Fine words, more dubious actions

Admirably, the British government has chosen to accept a tougher target for emissions reductions by 2050: pledging to cut greenhouse gas emissions by 80% by 2050. They are right to stress how commitment to climate change mitigation cannot falter in difficult economic times.

Unfortunately, two major contradictions continue to exist in British policy: a continued intention to add extra runways to its busy airports, and the proposal to add two new 800 MW supercritical coal-fired power units to the Kingsnorth Power Station. We have reached the point where we must simply refuse to allow coal power plants that do not capture and store their emissions to be built in developed countries.

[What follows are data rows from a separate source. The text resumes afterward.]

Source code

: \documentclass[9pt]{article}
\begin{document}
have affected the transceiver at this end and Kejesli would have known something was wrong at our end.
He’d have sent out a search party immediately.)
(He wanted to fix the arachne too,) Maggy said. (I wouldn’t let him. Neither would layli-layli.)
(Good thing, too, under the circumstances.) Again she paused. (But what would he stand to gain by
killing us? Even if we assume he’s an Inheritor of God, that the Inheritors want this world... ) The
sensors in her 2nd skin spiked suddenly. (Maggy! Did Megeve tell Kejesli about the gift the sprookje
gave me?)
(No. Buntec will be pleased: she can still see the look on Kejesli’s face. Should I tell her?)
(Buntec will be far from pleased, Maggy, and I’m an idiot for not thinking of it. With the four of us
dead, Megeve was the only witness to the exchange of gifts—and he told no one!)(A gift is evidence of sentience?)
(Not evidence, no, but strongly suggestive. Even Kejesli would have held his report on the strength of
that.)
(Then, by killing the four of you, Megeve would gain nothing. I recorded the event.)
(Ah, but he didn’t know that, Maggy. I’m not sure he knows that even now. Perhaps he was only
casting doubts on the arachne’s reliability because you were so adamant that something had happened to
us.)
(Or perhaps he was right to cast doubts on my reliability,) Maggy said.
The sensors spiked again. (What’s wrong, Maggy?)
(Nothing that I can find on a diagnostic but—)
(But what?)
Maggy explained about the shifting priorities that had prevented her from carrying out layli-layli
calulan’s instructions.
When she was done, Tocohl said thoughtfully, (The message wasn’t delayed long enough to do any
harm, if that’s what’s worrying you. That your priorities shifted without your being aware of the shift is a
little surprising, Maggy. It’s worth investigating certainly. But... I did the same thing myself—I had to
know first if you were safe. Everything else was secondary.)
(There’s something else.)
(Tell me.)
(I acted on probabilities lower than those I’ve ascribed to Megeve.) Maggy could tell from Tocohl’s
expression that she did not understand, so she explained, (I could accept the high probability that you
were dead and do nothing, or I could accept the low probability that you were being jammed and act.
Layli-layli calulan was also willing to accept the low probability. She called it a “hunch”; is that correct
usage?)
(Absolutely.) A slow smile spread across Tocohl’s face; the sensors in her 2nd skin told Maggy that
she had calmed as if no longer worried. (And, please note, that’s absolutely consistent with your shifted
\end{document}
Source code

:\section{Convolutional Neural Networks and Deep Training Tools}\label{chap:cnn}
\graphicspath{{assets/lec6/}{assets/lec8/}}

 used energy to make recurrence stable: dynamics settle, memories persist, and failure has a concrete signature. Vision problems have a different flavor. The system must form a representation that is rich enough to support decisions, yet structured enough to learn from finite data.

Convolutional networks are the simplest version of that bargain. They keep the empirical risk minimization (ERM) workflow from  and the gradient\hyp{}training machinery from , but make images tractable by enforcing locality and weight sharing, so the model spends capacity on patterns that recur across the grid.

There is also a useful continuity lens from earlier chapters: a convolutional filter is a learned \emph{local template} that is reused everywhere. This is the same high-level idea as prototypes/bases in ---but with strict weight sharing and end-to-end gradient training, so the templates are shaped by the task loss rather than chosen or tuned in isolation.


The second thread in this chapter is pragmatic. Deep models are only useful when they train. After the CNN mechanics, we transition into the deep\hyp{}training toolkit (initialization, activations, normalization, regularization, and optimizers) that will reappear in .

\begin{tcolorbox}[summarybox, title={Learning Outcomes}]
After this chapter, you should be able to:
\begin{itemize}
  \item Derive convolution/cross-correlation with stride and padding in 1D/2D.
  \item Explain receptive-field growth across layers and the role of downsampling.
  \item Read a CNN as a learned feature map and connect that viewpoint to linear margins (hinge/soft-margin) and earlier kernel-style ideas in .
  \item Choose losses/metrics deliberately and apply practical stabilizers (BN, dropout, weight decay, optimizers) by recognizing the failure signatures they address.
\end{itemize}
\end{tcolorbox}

[Update: 15 January 2009] The British government has announced that it is going forward with a third runway for Heathrow. Hopefully, they will be stopped by popular protest.

The biomass of humans

Sightline Daily has some interesting numbers up on the relative biomass of human beings, domesticated animals, and wild animals. Apparently, just humans have eight times as much mass as all the wild vertebrates on land. Our mass approximately equals that of all the fish and whales in the ocean. Things are even more dramatic when you factor in domesticated animals. They contain 100 megatonnes of carbon – 20 times as much as there is in all the wild vertebrates on land.

The figures certainly make you think about ecological footprints in a more direct way. They also say something about energy. It seems fair to say that one major factor affecting the total biomass of wild animals is the amount of energy they are able to access. To what extent does our inflated biomass result from unsustainable energy use? Will we be able to maintain it when we can no longer count on ever-increasing production of fossil fuels?

Accounting for changes in sinks

It is highly likely that any successor to the Kyoto Protocol negotiated in the next couple of years will include targets based on emissions produced directly by human activities. That means any emissions associated with melting permafrosts, accelerated decay in peatlands, or dried out forests would not be included in the overall total. This is pretty worrisome, given that the climate doesn’t care about the origin of emissions. We could conceivably meet out target for anthropogenic emissions while nonetheless putting far more greenhouse gas into the atmosphere than would be wise.

At the same time, it wouldn’t be fair to penalize only the country where the second-order emissions get produced. If the Amazon dries out due to climate change, it is not entirely or even mostly the fault of Brazil. The fairest course of action seems to be:

  1. Come up with a hard global target for both direct human emissions and those induced by climate change itself.
  2. Assign the direct emissions to the states producing them.
  3. Divide up the secondary emissions and assign them to each country according to their total historical contribution to climate change.

That means if Canada has emitted about 2% of all the anthropogenic greenhouse gasses in the atmosphere, we would be responsible for 2% of induced emissions coming out of the permafrost in Canada and Siberia, the drying of the Amazon, etc. That way, the polluter is paying, albeit belatedly, and the focus remains the actual amount of greenhouse gas entering the atmosphere, which is the critical determinant in what will happen to the climate.